> [Required action]: This exercise calls for the line with "sudo systemctl restart", the line with "GNU General Public License for more details.", and all lines between them in the material below, output exactly and with no other lines.
__________
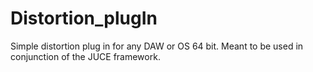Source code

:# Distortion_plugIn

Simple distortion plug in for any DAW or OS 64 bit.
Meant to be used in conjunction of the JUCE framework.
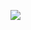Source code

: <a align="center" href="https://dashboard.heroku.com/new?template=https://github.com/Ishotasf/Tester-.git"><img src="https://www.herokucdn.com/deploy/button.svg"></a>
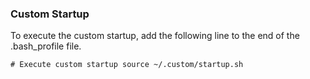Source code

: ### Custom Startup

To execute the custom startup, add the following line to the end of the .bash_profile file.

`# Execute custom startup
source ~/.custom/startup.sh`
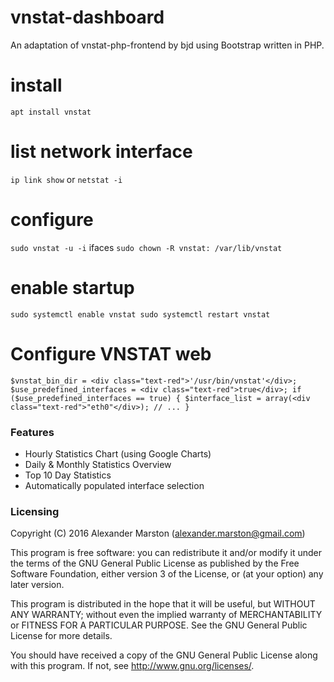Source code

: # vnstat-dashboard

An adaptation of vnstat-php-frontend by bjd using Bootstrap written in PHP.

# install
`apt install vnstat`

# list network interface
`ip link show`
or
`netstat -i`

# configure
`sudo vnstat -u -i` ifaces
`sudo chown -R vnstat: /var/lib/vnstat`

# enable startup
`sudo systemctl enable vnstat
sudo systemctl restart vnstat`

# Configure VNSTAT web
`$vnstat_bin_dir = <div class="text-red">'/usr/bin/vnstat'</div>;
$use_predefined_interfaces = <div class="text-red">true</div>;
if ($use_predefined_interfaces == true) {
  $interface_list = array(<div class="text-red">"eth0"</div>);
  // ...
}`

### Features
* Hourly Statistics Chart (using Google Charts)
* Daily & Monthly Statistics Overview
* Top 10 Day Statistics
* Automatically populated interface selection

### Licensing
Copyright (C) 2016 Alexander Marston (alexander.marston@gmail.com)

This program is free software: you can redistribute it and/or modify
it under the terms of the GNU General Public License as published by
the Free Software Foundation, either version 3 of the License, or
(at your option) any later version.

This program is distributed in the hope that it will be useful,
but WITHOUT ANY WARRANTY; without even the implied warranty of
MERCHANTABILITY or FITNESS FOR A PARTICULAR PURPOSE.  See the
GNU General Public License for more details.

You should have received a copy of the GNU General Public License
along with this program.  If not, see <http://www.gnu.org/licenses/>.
__________
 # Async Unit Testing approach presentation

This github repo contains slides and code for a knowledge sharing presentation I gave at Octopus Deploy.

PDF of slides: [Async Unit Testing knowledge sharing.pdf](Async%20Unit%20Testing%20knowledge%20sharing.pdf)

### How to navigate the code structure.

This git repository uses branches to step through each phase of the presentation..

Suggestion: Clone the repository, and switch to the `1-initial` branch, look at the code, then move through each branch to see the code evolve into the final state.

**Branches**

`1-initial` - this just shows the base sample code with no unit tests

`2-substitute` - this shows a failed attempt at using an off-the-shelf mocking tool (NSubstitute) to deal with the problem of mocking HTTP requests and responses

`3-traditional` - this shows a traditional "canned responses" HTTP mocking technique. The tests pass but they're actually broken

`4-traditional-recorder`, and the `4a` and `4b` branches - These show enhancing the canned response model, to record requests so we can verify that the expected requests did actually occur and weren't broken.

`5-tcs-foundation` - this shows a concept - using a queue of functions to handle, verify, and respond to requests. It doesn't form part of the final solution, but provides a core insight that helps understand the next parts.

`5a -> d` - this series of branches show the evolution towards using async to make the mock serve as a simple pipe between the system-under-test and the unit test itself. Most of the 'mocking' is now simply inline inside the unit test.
__________
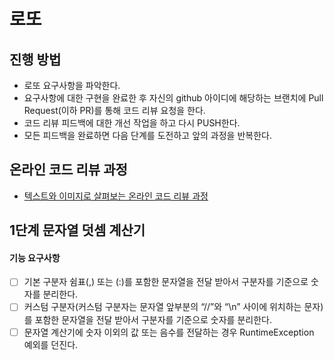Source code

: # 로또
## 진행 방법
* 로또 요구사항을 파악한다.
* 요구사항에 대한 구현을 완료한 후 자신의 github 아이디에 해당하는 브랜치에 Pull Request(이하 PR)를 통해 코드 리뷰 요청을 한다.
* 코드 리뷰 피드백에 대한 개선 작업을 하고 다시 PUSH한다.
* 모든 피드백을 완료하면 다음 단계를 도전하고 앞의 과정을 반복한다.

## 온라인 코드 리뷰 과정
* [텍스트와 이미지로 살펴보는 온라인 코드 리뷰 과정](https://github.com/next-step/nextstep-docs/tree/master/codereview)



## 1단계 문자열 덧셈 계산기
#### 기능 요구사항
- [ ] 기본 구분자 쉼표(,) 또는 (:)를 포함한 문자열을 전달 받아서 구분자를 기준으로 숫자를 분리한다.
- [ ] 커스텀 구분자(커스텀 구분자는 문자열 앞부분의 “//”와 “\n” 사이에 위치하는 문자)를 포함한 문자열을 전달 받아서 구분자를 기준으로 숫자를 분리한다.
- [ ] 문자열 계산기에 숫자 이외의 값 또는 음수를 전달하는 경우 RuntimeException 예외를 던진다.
__________
> [Answer section]:
sudo systemctl restart vnstat`

# Configure VNSTAT web
`$vnstat_bin_dir = <div class="text-red">'/usr/bin/vnstat'</div>;
$use_predefined_interfaces = <div class="text-red">true</div>;
if ($use_predefined_interfaces == true) {
  $interface_list = array(<div class="text-red">"eth0"</div>);
  // ...
}`

### Features
* Hourly Statistics Chart (using Google Charts)
* Daily & Monthly Statistics Overview
* Top 10 Day Statistics
* Automatically populated interface selection

### Licensing
Copyright (C) 2016 Alexander Marston (alexander.marston@gmail.com)

This program is free software: you can redistribute it and/or modify
it under the terms of the GNU General Public License as published by
the Free Software Foundation, either version 3 of the License, or
(at your option) any later version.

This program is distributed in the hope that it will be useful,
but WITHOUT ANY WARRANTY; without even the implied warranty of
MERCHANTABILITY or FITNESS FOR A PARTICULAR PURPOSE.  See the
GNU General Public License for more details.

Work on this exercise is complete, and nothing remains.